Task prompt: Set down exactly the lines below between the line holding "queries and cancels" and the line holding "functions: the component", inclusive; no other line belongs in the answer.
** Supplied entries follows **
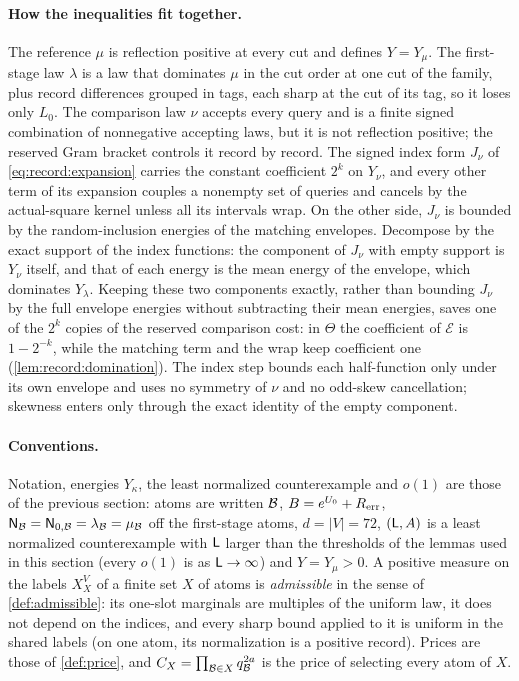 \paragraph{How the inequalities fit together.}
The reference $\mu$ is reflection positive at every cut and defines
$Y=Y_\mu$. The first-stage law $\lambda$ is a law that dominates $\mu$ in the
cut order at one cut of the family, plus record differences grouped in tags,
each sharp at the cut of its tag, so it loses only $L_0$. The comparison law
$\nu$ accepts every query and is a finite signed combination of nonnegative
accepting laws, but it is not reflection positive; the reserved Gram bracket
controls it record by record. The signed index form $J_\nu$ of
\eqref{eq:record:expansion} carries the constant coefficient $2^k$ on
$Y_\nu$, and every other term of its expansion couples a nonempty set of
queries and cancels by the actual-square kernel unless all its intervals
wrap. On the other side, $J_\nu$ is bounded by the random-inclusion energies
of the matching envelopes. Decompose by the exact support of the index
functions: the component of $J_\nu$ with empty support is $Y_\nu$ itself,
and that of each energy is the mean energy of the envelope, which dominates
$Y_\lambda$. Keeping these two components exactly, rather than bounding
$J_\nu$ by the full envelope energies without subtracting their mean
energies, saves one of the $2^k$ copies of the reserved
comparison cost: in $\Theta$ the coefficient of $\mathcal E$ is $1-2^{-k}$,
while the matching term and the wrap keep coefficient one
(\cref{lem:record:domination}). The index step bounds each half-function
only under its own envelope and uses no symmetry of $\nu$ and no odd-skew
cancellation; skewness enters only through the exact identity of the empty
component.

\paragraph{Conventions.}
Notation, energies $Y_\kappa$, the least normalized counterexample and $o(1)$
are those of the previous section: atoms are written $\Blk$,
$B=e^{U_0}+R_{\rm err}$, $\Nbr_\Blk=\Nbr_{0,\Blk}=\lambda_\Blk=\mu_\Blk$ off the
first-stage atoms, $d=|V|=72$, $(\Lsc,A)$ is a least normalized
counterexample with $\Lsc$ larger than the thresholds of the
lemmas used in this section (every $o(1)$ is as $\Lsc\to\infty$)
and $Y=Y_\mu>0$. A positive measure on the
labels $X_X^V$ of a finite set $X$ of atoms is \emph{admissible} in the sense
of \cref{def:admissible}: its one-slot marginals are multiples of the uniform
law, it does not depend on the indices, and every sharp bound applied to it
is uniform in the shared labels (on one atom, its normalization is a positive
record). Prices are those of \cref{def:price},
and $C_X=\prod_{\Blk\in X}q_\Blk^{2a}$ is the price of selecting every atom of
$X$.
** End of Supplied entries **
Response to the task:
queries and cancels by the actual-square kernel unless all its intervals
wrap. On the other side, $J_\nu$ is bounded by the random-inclusion energies
of the matching envelopes. Decompose by the exact support of the index
functions: the component of $J_\nu$ with empty support is $Y_\nu$ itself,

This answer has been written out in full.